13-8
アリス様はナイフを抜き、両手に構える。
ゲオルグは笑みを浮かべまま、武器は持たず構えました。
ミャン隊長やわたくしには構えを見せませんでした。
アリス様を相当な実力者と認めている証拠です。
「ゲオルグは武器は使わないのか?」
「使いません。

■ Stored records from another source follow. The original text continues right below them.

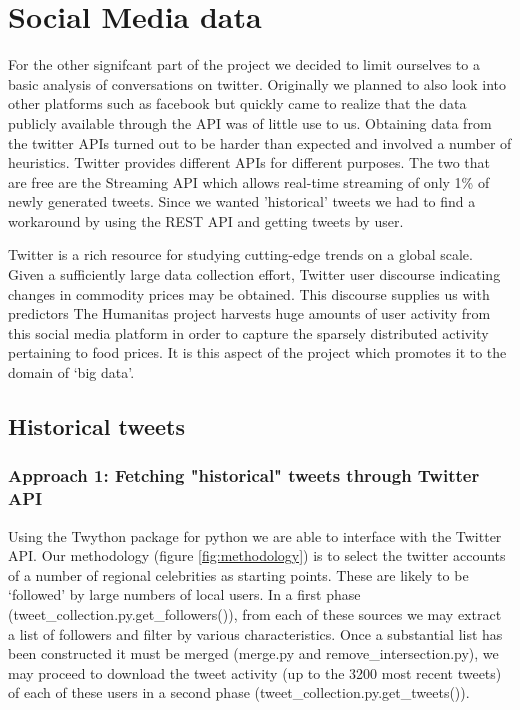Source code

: 
\section*{Social Media data}
For the other signifcant part of the project we decided to limit ourselves to a basic analysis of conversations on twitter. Originally we planned to also look into other platforms such as facebook but quickly came to realize that the data publicly available through the API was of little use to us. Obtaining data from the twitter APIs turned out to be harder than expected and involved a number of heuristics. Twitter provides different APIs for different purposes. The two that are free are the Streaming API which allows real-time streaming of only 1\% of newly generated tweets. Since we wanted 'historical' tweets we had to find a workaround by using the REST API and getting tweets by user.\par
Twitter is a rich resource for studying cutting-edge trends on a global scale. Given a sufficiently large data collection effort, Twitter user discourse indicating changes in commodity prices may be obtained. This discourse supplies us with predictors The Humanitas project harvests huge amounts of user activity from this social media platform in order to capture the sparsely distributed activity pertaining to food prices. It is this aspect of the project which promotes it to the domain of `big data'.

\subsection*{Historical tweets}

\subsubsection*{Approach 1: Fetching "historical" tweets through Twitter API}

Using the Twython package for python we are able to interface with the Twitter API. Our methodology (figure \ref{fig:methodology}) is to select the twitter accounts of a number of regional celebrities as starting points. These are likely to be `followed' by large numbers of local users. In a first phase (tweet\_collection.py.get\_followers()), from each of these sources we may extract a list of followers and filter by various characteristics. Once a substantial list has been constructed it must be merged (merge.py and remove\_intersection.py), we may proceed to download the tweet activity (up to the 3200 most recent tweets) of each of these users in a second phase (tweet\_collection.py.get\_tweets()).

体そのものが武器なのです」
長い年月をかけ鍛え上げられた肉体は鋼如く強靭。
そのへんの武器では、傷をつける事は出来ません。
「じゃあ、どうすんの?」
「アリス様のナイフは特別製ですので大丈夫です」
名匠ダマスカスが製作したナイフは特別で、ゲオルグの強靭な肉体も切り裂く事ができます。
「お前のは…」
「見ての通りです」
足元に置かれた無残にも砕け散ってしまったナイフ。
「このナイフも良い物なんですけどね…」
正直、ショックです。
ゲオルグに効かないと分かっていたとはいえ、父から受け継いだ大事なナイフ。
わたくしやアリス様を守ってきたナイフがこうもあっさりと…。
「形あるものはいつか壊れるのさ」
「至言ですね…」
ヴァネッサ隊長の言葉に小さく頷きました。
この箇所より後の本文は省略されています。